(Saved data entries)
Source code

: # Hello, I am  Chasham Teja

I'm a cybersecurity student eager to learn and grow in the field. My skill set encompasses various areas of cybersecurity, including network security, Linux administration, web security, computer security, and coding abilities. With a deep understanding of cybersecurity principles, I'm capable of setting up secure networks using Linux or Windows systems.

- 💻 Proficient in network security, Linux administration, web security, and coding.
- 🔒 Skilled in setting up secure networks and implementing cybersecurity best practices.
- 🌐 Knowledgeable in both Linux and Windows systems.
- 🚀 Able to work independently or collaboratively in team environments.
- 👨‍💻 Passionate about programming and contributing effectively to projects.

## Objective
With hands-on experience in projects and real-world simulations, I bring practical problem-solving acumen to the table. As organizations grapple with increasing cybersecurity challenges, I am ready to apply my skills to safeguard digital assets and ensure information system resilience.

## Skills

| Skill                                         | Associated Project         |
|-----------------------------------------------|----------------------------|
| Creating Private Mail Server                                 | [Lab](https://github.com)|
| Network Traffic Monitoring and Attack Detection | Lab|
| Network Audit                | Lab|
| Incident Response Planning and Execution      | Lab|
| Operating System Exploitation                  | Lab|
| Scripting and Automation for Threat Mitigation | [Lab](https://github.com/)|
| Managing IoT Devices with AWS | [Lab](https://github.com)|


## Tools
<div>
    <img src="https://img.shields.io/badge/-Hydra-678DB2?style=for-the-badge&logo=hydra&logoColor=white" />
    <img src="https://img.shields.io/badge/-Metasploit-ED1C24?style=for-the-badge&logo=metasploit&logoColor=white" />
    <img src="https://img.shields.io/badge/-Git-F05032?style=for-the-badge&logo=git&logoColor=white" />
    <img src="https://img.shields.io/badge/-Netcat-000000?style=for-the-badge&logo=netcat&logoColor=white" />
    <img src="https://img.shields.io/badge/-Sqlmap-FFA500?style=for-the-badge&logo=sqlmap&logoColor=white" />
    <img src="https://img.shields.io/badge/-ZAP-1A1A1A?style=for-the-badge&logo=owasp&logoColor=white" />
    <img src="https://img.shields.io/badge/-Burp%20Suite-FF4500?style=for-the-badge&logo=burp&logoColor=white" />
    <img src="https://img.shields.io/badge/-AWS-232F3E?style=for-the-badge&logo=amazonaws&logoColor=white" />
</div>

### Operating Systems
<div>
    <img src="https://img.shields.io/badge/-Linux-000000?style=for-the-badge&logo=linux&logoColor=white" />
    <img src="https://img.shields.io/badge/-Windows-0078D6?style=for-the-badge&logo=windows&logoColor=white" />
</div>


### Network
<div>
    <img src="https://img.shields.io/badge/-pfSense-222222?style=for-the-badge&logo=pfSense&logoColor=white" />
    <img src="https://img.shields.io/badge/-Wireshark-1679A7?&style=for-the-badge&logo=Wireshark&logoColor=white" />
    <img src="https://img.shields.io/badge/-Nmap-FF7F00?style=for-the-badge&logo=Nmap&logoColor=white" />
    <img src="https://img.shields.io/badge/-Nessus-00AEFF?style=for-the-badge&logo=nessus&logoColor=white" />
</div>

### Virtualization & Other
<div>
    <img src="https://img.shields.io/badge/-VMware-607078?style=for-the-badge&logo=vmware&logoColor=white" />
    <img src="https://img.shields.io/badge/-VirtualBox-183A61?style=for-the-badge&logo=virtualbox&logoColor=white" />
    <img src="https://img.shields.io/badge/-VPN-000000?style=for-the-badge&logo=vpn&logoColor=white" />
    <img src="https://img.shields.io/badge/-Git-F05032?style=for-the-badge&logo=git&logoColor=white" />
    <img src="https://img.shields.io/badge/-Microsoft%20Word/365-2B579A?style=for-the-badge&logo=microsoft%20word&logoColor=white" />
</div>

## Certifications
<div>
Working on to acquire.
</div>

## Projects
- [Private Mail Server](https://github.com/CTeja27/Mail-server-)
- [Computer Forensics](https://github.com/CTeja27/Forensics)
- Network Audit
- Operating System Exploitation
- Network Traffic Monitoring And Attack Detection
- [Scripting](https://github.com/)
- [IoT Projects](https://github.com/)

EXERCISE. The expected output is each line of the records above that includes the word "secure".

SOLUTION.
I'm a cybersecurity student eager to learn and grow in the field. My skill set encompasses various areas of cybersecurity, including network security, Linux administration, web security, computer security, and coding abilities. With a deep understanding of cybersecurity principles, I'm capable of setting up secure networks using Linux or Windows systems.
- 🔒 Skilled in setting up secure networks and implementing cybersecurity best practices.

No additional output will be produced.